Racial Slurs, Offensive Racial Speech, Racial Jokes and Racial Symbols, at Work

What Sort of Conduct May Be Illegal?

Racial slurs, directed at you, or another person of your race, which you heard, or heard repeated. Racial slurs are offensive words used to describe persons of a race, a particular color, country or faith.

Racial jokes, that portray persons of your race, color, faith or country in a negative way may be illegal. The fact that someone is joking does not make their conduct acceptable.

Racial cartoons, which portray persons of your race, color, faith or country in a negative way, may be illegal.

Offensive symbols, such as the noose, the confederate flag, Klu Klux Klan (KKK) hats or robes, Nazi paraphernalia, and other symbols of racist beliefs, are almost always illegal in the workplace.

When is Your Employer Legally Responsible for Racial Harassment?

Where a manager witnesses the harassment but the employer fails to end it; where someone complains, but the employer fails to end it, or where the harasser has harassed others before you, and the employer knew about it. You do not have to show the employer was aware of the harassment if it has no written policy against racial harassment, the harassment was committed by an owner or top officer, or you can prove you were subjected to retaliation when you complained.

You also have to show that the harassment was severe, or common enough to alter your working conditions. For example, knowing you are likely to hear something racially offensive when you encounter someone. It does not have to happen every day, or even every week, but it does have to be something you have come to expect, and want to avoid. The display of a noose, threatening to hang an African-American, or the display of Klu Klux Klan (KKK) hats or robes are severe enough that one incident can make the workplace a threatening environment.

What Should You Do if You are Experiencing Racial Harassment?

Make sure your harasser knows that you find it offensive. If you can solve the problem on your own you are better off. If it ends, move on. Complaints to management rarely have happy endings.

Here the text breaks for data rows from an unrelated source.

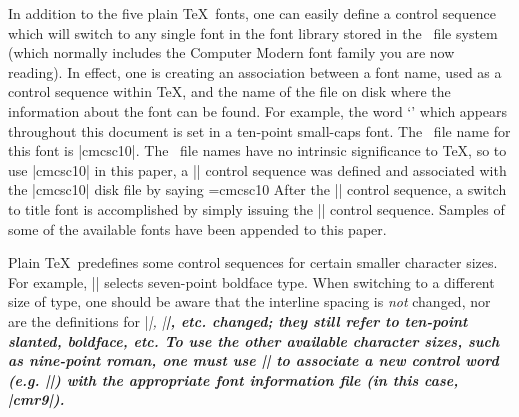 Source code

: In addition to the
five plain \TeX\ fonts, one can easily define a control sequence
which will switch to 
any single font in the font library stored in the \Unix\ file system
(which normally includes the Computer Modern font family you are
now reading).  In effect, one is creating an association between
a font name, used as a control sequence within \TeX, and the name
of the file on disk where the information about the font can be found.
For example, the word `\Unix' which appears
throughout this document is set in
a ten-point small-caps
font.  The \Unix\ file name for this font is |cmcsc10|.
The \Unix\ file names have no intrinsic significance to \TeX,
so to use
|cmcsc10| in this paper, a |\csc| control sequence was defined
and associated with the |cmcsc10| disk file
by saying
\begintt
\font\csc=cmcsc10
\endtt
After the |\font| control sequence, a switch to title font
is accomplished by simply issuing the |\csc| control sequence.
Samples of some of the available fonts have been appended to
this paper.

Plain \TeX\ predefines some control sequences for certain
smaller character
sizes.  For example, |\sevenbf| selects {\sevenbf seven-point boldface}
type.  When switching to a different size of type, one should be
aware that the interline spacing is {\sl not\/} changed, nor are
the definitions for |\sl|, |\bf|, etc. changed; they still refer
to ten-point slanted, boldface, etc.
To use the other available character sizes, such as nine-point
roman,
one must use |\font| to
associate a new control word (e.g. |\ninerm|) with the appropriate
font information file (in this case, |cmr9|).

Preserve evidence: Racial comments are often texted, or emailed. Save them. Take a photo with your cell phone of offensive postings. Ask your coworkers for signed statements; once you make a complaint, they will be too scared. But before you secretly record a conversation, make sure it is legal in your state, and understand that the consequences of getting caught may be getting fired.

If management has been aware of the harassment and allowed it to continue, the most likely result of a complaint will be retaliation. Even when management is unaware, speak to an attorney before you complain. An attorney can help you collect evidence, which will you give you the option of making a formal complaint backed by proof, or, when appropriate, going to court.

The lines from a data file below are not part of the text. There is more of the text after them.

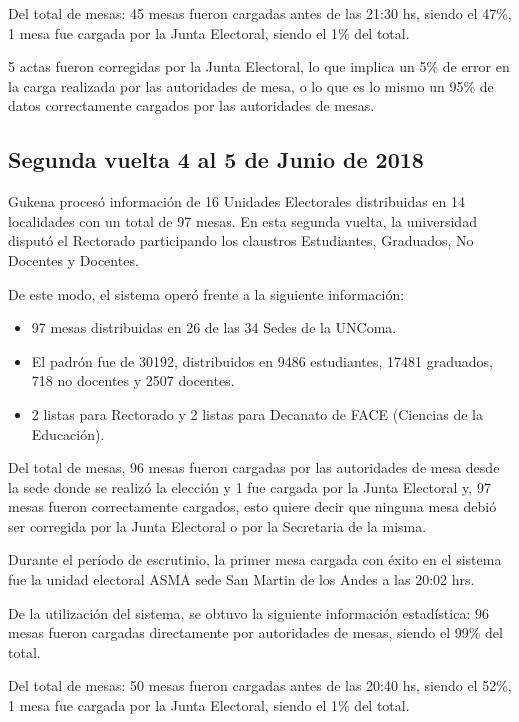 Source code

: Del total de mesas:
45 mesas fueron cargadas antes de las 21:30 hs, siendo el 47\%,
1 mesa fue cargada 	por la Junta Electoral, siendo el 1\% del total.

5 actas fueron corregidas por la Junta Electoral, lo que implica un 5\% de error en la carga realizada por las autoridades de mesa, o lo que es lo mismo un 95\% de datos correctamente cargados por las autoridades de mesas.

\subsection{Segunda vuelta 4 al 5 de Junio de 2018}
Gukena procesó información de 16 Unidades Electorales distribuidas en 14 localidades con un total de 97 mesas. En esta segunda vuelta, la universidad disputó el Rectorado participando los claustros Estudiantes, Graduados, No Docentes y Docentes.

De este modo, el sistema operó frente a la siguiente información:

\begin{itemize}
    \item 97 mesas distribuidas en 26 de las 34 Sedes de la UNComa.
     \item El padrón fue de  30192, distribuidos en 9486 estudiantes, 17481 graduados, 718 no docentes y 2507 docentes.
     \item 2 listas para Rectorado y 2 listas para Decanato de FACE (Ciencias de la Educación).
\end{itemize}
Del total de mesas, 96 mesas fueron cargadas por las autoridades de mesa desde la sede donde se realizó la elección y 1 fue cargada por la Junta Electoral y, 97 mesas fueron correctamente cargados, esto quiere decir que ninguna mesa debió ser corregida por la Junta Electoral o por la Secretaria de la misma.

Durante el período de escrutinio, la primer mesa cargada con éxito en el sistema fue la unidad electoral ASMA sede San Martin de los Andes a las 20:02 hrs.

De la utilización del sistema, se obtuvo la siguiente información estadística:
96 mesas fueron cargadas directamente por autoridades de mesas, siendo el 99\% del total.

Del total de mesas:
50 mesas fueron cargadas antes de las 20:40 hs, siendo el 52\%,
1 mesa fue cargada 	por la Junta Electoral, siendo el 1\% del total.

If you think you are being racially harassed at work, please email us any questions you have, call us at 888-369-1119, or fill out one of our forms online. Your consultation will be free and confidential. If you read our questionnaire below, and email us your answers, it will help us evaluate your case.

Racial Harassment Questionnaire

If you would like us to evaluate your situation, please provide complete answers to the following questions. Our correspondence will be confidential and there is no charge for this consultation.

Please describe the Racial Harassment in detail. Tell us what was said or done. Give us as many examples as you can recall. Tell us how often you were harassed (hourly, daily, weekly, whenever the manager visited), and when the last time was. Tell us who the witnesses are, and what the evidence is. For example, do you have witness statements, letters, text messages, or tapes?

Please explain whether the employer knew of the harassment, how it learned, and what evidence there is that it was aware of the harassment. If it was reported, who reported it, to whom, and when? Was it a written report? Do you have a copy?

If the Racial Harassment was reported, did that stop it, or did the Racial harassment continue after you reported it?

Was there any retaliation after the harassment was reported, and if so, please describe it.

Does your employer have an employee manual that has instructions on how to make a complaint about Racial harassment, and if so, what does it say?

In what state and city did this happen?

About how many employees work at your employer (less than 15, less than 100)?

Was your harasser your supervisor, a co-worker, or something else (explain).

Are others affected by the racial harassment? Please explain.

What is your race?

Please provide the names, cell phone numbers and email addresses of witnesses to the harassment and reporting who would be willing to be interviewed and provide a written statements. No calls will be made without your prior approval.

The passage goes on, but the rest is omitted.